La de Flash ha sido, sin lugar a dudas, una de las adaptaciones superheroicas más arduas y complejas de materializar desde que tenemos memoria. Los primeros planes para levantar una película sobre el velocista protagonizada por Ezra Miller datan de 2013, antes incluso de que Warner Bros. y DC Comics lanzasen su universo cinematográfico con el estreno de El hombre de acero. El breve cameo de Miller en Batman v Superman: El amanecer de la justicia (2016) parecía apuntar hacia un papel esencial del carismático velocista en el ambicioso proyecto de Zack Snyder, pero todo pareció sumirse en un océano de dudas, rumores y revisiones de guion tras el fiasco de Liga de la Justicia (2017).

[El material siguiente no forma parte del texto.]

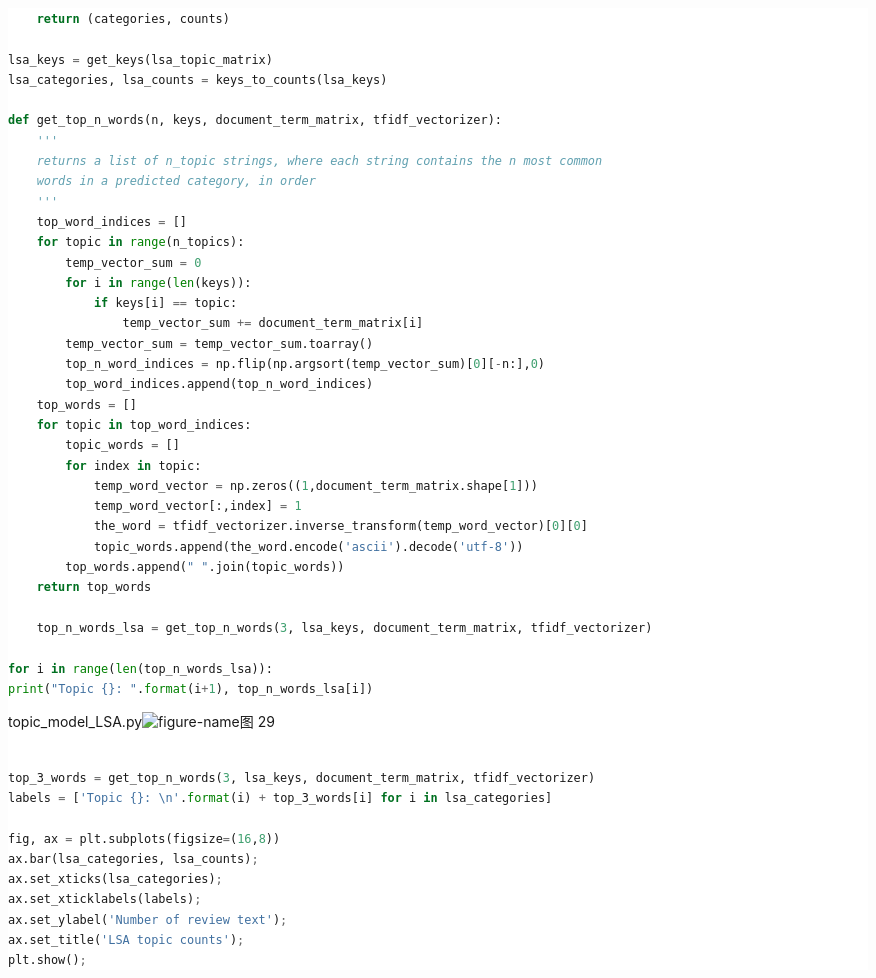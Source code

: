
 ```py
    return (categories, counts)

lsa_keys = get_keys(lsa_topic_matrix)
lsa_categories, lsa_counts = keys_to_counts(lsa_keys)

def get_top_n_words(n, keys, document_term_matrix, tfidf_vectorizer):
    '''
    returns a list of n_topic strings, where each string contains the n most common 
    words in a predicted category, in order
    '''
    top_word_indices = []
    for topic in range(n_topics):
        temp_vector_sum = 0
        for i in range(len(keys)):
            if keys[i] == topic:
                temp_vector_sum += document_term_matrix[i]
        temp_vector_sum = temp_vector_sum.toarray()
        top_n_word_indices = np.flip(np.argsort(temp_vector_sum)[0][-n:],0)
        top_word_indices.append(top_n_word_indices)   
    top_words = []
    for topic in top_word_indices:
        topic_words = []
        for index in topic:
            temp_word_vector = np.zeros((1,document_term_matrix.shape[1]))
            temp_word_vector[:,index] = 1
            the_word = tfidf_vectorizer.inverse_transform(temp_word_vector)[0][0]
            topic_words.append(the_word.encode('ascii').decode('utf-8'))
        top_words.append(" ".join(topic_words))         
    return top_words

    top_n_words_lsa = get_top_n_words(3, lsa_keys, document_term_matrix, tfidf_vectorizer)

for i in range(len(top_n_words_lsa)):
print("Topic {}: ".format(i+1), top_n_words_lsa[i])

```

topic_model_LSA.py![figure-name](../Images/9059fb1e44278c775b451ad01abe95fd.png)图 29

```py

top_3_words = get_top_n_words(3, lsa_keys, document_term_matrix, tfidf_vectorizer)
labels = ['Topic {}: \n'.format(i) + top_3_words[i] for i in lsa_categories]

fig, ax = plt.subplots(figsize=(16,8))
ax.bar(lsa_categories, lsa_counts);
ax.set_xticks(lsa_categories);
ax.set_xticklabels(labels);
ax.set_ylabel('Number of review text');
ax.set_title('LSA topic counts');
plt.show();

```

Con todo, Flash se negó una y otra vez a disolverse en el development hell, logrando sobreponerse incluso a escándalos extra cinematográficos y a la propia muerte del Universo DC tal como lo conocemos. Así las cosas, Andy Muschietti ha entregado una superproducción multivérsica y metalingüística que puede ser entendida como el último gran hurra de una (fallida) línea temporal que se inició con el Superman de Henry Cavill y morirá en unos meses con la secuela de Aquaman, solo para renacer poco después bajo la supervisión de James Gunn. Los mitos de DC no se crean ni se destruyen, sino que simplemente se transforman.

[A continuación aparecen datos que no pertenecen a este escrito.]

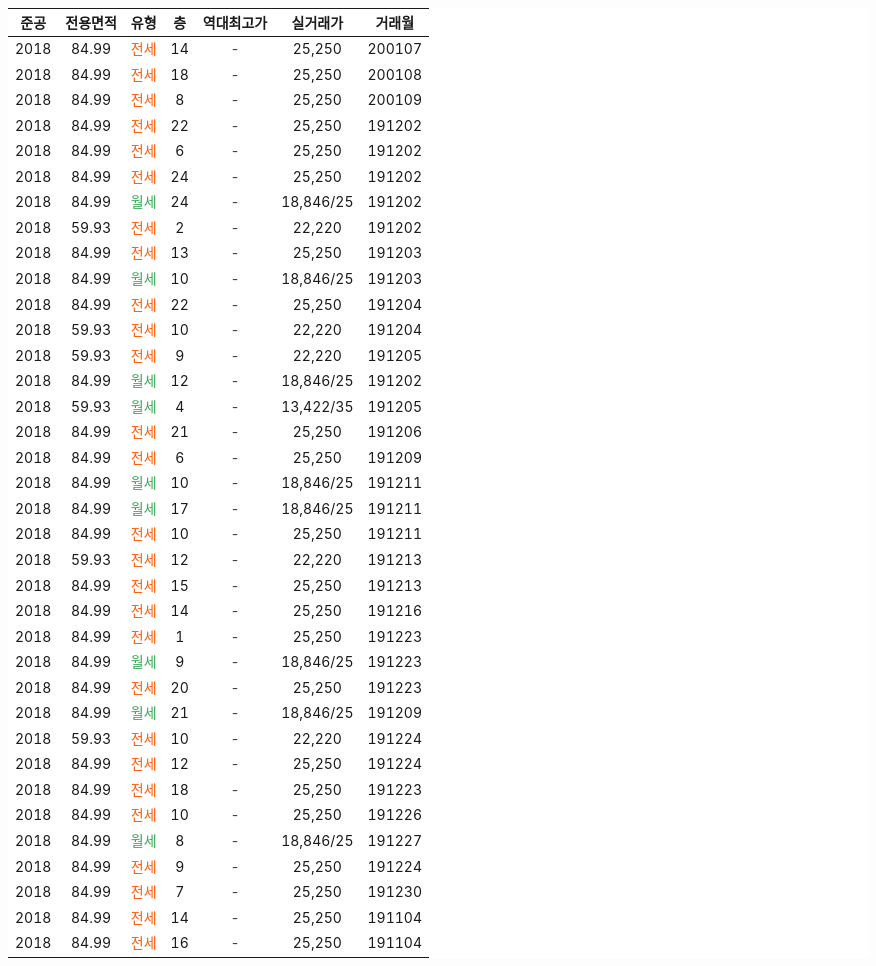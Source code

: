 |준공|전용면적|유형|층|역대최고가|실거래가|거래월|
|:---:|:---:|:---:|:---:|:---:|:---:|:---:|
|2018|84.99|<span style="color:#ff5a00">전세</span>|14|<span style="color:#444444">-</span>|25,250|200107|
|2018|84.99|<span style="color:#ff5a00">전세</span>|18|<span style="color:#444444">-</span>|25,250|200108|
|2018|84.99|<span style="color:#ff5a00">전세</span>|8|<span style="color:#444444">-</span>|25,250|200109|
|2018|84.99|<span style="color:#ff5a00">전세</span>|22|<span style="color:#444444">-</span>|25,250|191202|
|2018|84.99|<span style="color:#ff5a00">전세</span>|6|<span style="color:#444444">-</span>|25,250|191202|
|2018|84.99|<span style="color:#ff5a00">전세</span>|24|<span style="color:#444444">-</span>|25,250|191202|
|2018|84.99|<span style="color:#34a853">월세</span>|24|<span style="color:#444444">-</span>|18,846/25|191202|
|2018|59.93|<span style="color:#ff5a00">전세</span>|2|<span style="color:#444444">-</span>|22,220|191202|
|2018|84.99|<span style="color:#ff5a00">전세</span>|13|<span style="color:#444444">-</span>|25,250|191203|
|2018|84.99|<span style="color:#34a853">월세</span>|10|<span style="color:#444444">-</span>|18,846/25|191203|
|2018|84.99|<span style="color:#ff5a00">전세</span>|22|<span style="color:#444444">-</span>|25,250|191204|
|2018|59.93|<span style="color:#ff5a00">전세</span>|10|<span style="color:#444444">-</span>|22,220|191204|
|2018|59.93|<span style="color:#ff5a00">전세</span>|9|<span style="color:#444444">-</span>|22,220|191205|
|2018|84.99|<span style="color:#34a853">월세</span>|12|<span style="color:#444444">-</span>|18,846/25|191202|
|2018|59.93|<span style="color:#34a853">월세</span>|4|<span style="color:#444444">-</span>|13,422/35|191205|
|2018|84.99|<span style="color:#ff5a00">전세</span>|21|<span style="color:#444444">-</span>|25,250|191206|
|2018|84.99|<span style="color:#ff5a00">전세</span>|6|<span style="color:#444444">-</span>|25,250|191209|
|2018|84.99|<span style="color:#34a853">월세</span>|10|<span style="color:#444444">-</span>|18,846/25|191211|
|2018|84.99|<span style="color:#34a853">월세</span>|17|<span style="color:#444444">-</span>|18,846/25|191211|
|2018|84.99|<span style="color:#ff5a00">전세</span>|10|<span style="color:#444444">-</span>|25,250|191211|
|2018|59.93|<span style="color:#ff5a00">전세</span>|12|<span style="color:#444444">-</span>|22,220|191213|
|2018|84.99|<span style="color:#ff5a00">전세</span>|15|<span style="color:#444444">-</span>|25,250|191213|
|2018|84.99|<span style="color:#ff5a00">전세</span>|14|<span style="color:#444444">-</span>|25,250|191216|
|2018|84.99|<span style="color:#ff5a00">전세</span>|1|<span style="color:#444444">-</span>|25,250|191223|
|2018|84.99|<span style="color:#34a853">월세</span>|9|<span style="color:#444444">-</span>|18,846/25|191223|
|2018|84.99|<span style="color:#ff5a00">전세</span>|20|<span style="color:#444444">-</span>|25,250|191223|
|2018|84.99|<span style="color:#34a853">월세</span>|21|<span style="color:#444444">-</span>|18,846/25|191209|
|2018|59.93|<span style="color:#ff5a00">전세</span>|10|<span style="color:#444444">-</span>|22,220|191224|
|2018|84.99|<span style="color:#ff5a00">전세</span>|12|<span style="color:#444444">-</span>|25,250|191224|
|2018|84.99|<span style="color:#ff5a00">전세</span>|18|<span style="color:#444444">-</span>|25,250|191223|
|2018|84.99|<span style="color:#ff5a00">전세</span>|10|<span style="color:#444444">-</span>|25,250|191226|
|2018|84.99|<span style="color:#34a853">월세</span>|8|<span style="color:#444444">-</span>|18,846/25|191227|
|2018|84.99|<span style="color:#ff5a00">전세</span>|9|<span style="color:#444444">-</span>|25,250|191224|
|2018|84.99|<span style="color:#ff5a00">전세</span>|7|<span style="color:#444444">-</span>|25,250|191230|
|2018|84.99|<span style="color:#ff5a00">전세</span>|14|<span style="color:#444444">-</span>|25,250|191104|
|2018|84.99|<span style="color:#ff5a00">전세</span>|16|<span style="color:#444444">-</span>|25,250|191104|
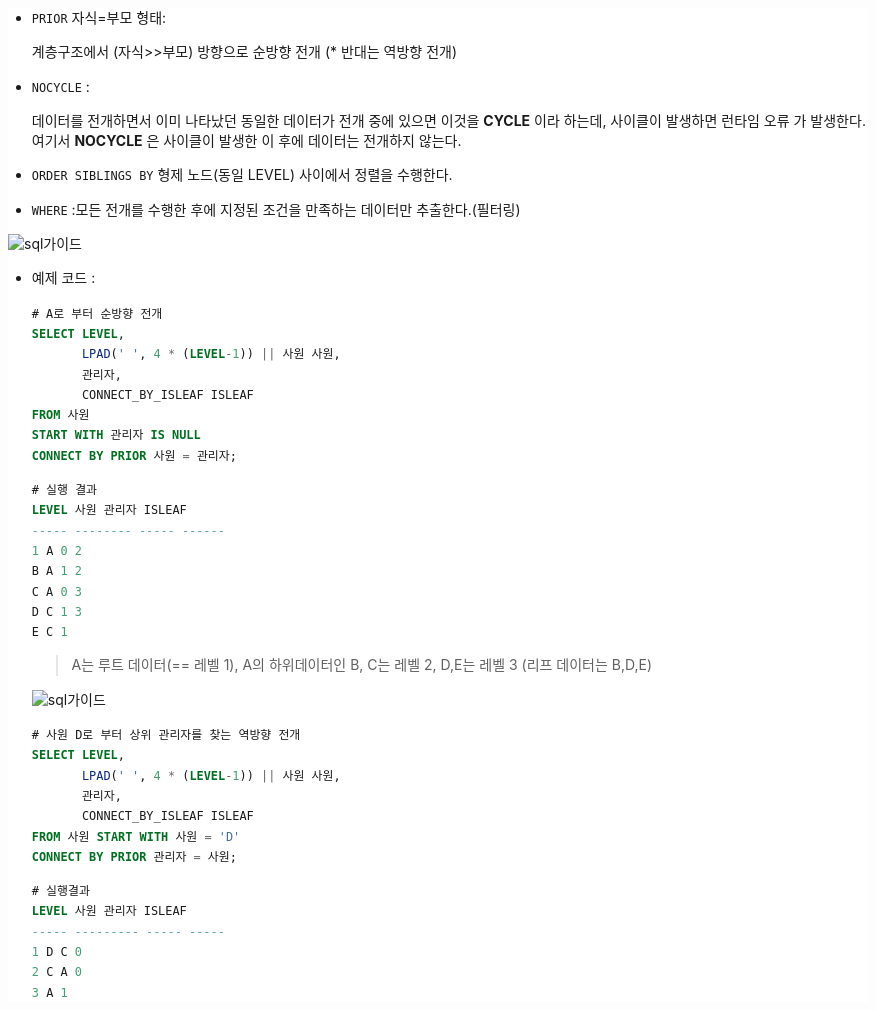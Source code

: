   - `PRIOR` 자식=부모 형태: 

    계층구조에서 (자식>>부모) 방향으로 순방향 전개 (* 반대는 역방향 전개)

  - `NOCYCLE` :

    데이터를 전개하면서 이미 나타났던 동일한 데이터가 전개 중에 있으면 이것을 **CYCLE** 이라 하는데, 사이클이 발생하면 런타임 오류 가 발생한다. 여기서 **NOCYCLE** 은 사이클이 발생한 이 후에 데이터는 전개하지 않는다.

- `ORDER SIBLINGS BY` 형제 노드(동일 LEVEL) 사이에서 정렬을 수행한다.

- `WHERE` :모든 전개를 수행한 후에 지정된 조건을 만족하는 데이터만 추출한다.(필터링)

![sql가이드](http://www.dbguide.net/publishing/img/knowledge/SQL_208.jpg)

- 예제 코드 : 

  ```SQL
  # A로 부터 순방향 전개
  SELECT LEVEL, 
         LPAD(' ', 4 * (LEVEL-1)) || 사원 사원, 
         관리자, 
         CONNECT_BY_ISLEAF ISLEAF 
  FROM 사원 
  START WITH 관리자 IS NULL 
  CONNECT BY PRIOR 사원 = 관리자;
  ```

  ```SQL
  # 실행 결과
  LEVEL 사원 관리자 ISLEAF
  ----- -------- ----- ------ 
  1 A 0 2
  B A 1 2 
  C A 0 3 
  D C 1 3 
  E C 1
  ```

  > A는 루트 데이터(== 레벨 1), A의 하위데이터인 B, C는 레벨 2, D,E는 레벨 3 (리프 데이터는 B,D,E)

  ![sql가이드](http://www.dbguide.net/publishing/img/knowledge/SQL_209.jpg)

  ```SQL
  # 사원 D로 부터 상위 관리자를 찾는 역방향 전개
  SELECT LEVEL, 
         LPAD(' ', 4 * (LEVEL-1)) || 사원 사원,
         관리자, 
         CONNECT_BY_ISLEAF ISLEAF 
  FROM 사원 START WITH 사원 = 'D' 
  CONNECT BY PRIOR 관리자 = 사원;
  ```

  ```SQL
  # 실행결과
  LEVEL 사원 관리자 ISLEAF 
  ----- --------- ----- ----- 
  1 D C 0 
  2 C A 0 
  3 A 1
  ```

Y esa es, precisamente, la idea que late en el corazón de Flash, inspirada en un arco argumental, Flashpoint (2011), que en su momento articuló uno de esos eventos crossover que sirven para hacer tabula rasa a nivel editorial. Aquí, en cambio, los líos de Barry Allen en la cuarta dimensión no parecen presentar consecuencias a medio o largo plazo: su condición de funeral para un universo ficticio ya sentenciado lo convierten en un blockbuster autocombustible que, con todo, lo desaprovecha la oportunidad de sembrar su clímax final con referencias a otros mundos, o franquicias, posibles dentro de la continuidad polifórmica de DC. El problema es que, a diferencia de lo que sucede en una película tan reciente como Spider-Man: Cruzando el Multiverso, la ensalada intertextual del último acto no forma parte integral del discurso, sino que cristaliza en forma de estímulos tan fugaces como vacíos.

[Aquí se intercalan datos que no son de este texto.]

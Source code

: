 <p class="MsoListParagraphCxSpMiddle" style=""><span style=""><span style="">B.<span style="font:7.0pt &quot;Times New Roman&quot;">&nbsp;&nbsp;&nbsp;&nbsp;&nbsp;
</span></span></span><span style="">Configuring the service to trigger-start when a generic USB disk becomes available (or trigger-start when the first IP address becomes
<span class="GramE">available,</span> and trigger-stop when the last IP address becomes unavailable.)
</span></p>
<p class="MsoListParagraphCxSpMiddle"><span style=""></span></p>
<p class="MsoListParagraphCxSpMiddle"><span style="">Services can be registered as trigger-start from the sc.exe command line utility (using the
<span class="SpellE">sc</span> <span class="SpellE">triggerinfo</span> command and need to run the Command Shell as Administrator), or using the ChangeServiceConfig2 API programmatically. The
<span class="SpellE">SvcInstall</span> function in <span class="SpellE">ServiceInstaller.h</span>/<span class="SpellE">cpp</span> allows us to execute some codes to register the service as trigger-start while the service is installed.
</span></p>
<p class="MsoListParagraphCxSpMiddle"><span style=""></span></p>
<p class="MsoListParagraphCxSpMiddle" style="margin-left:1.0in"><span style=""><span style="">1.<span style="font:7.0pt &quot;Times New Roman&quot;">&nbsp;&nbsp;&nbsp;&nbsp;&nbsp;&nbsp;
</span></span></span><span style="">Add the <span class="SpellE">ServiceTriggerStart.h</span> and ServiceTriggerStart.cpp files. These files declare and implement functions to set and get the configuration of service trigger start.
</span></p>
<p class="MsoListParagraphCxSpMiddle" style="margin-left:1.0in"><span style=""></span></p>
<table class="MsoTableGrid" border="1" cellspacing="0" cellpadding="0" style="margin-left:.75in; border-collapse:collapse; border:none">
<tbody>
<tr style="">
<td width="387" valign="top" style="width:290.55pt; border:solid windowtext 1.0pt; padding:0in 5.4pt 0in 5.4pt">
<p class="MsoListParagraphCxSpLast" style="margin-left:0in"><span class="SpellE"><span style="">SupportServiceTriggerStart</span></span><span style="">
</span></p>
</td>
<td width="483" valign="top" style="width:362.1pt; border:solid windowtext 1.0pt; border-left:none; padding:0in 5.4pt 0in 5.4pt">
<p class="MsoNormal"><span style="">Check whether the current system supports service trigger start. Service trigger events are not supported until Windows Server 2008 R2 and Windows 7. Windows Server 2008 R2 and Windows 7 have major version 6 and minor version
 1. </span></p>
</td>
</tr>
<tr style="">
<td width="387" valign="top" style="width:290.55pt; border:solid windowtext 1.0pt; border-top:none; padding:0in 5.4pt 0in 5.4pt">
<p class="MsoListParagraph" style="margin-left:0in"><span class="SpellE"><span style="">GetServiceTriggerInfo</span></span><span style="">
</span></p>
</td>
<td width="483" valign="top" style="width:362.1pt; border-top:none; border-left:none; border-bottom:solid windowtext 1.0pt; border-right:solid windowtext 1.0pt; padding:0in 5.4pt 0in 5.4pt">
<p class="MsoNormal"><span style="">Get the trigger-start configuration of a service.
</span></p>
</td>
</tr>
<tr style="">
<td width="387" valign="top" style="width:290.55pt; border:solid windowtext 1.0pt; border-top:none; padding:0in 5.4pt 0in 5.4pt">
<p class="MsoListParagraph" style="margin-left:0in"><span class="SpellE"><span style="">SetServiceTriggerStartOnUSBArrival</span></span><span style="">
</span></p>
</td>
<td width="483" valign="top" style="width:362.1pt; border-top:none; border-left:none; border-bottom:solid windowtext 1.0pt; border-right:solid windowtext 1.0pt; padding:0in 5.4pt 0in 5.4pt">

Podríamos eliminar todos y cada uno de esos cameos en el tiempo de descuento, prescindir de la secuencia entera, y el resultado sería el mismo. No conforme con resucitar al Batman de Michael Keaton para una última misión, Muschietti ha incurrido en uno de los peores vicios del cine comercial reciente: la nostalgia por la nostalgia, o la referencia pop como simple adorno sin función narrativa. Dedicar unos minutos de tu clímax a encadenar recreaciones CGI de gente muerta (o viva, pero a la que no se le ha pedido permiso) con planos de reacción del personaje principal representa la capitulación definitiva ante la dictadura nerd.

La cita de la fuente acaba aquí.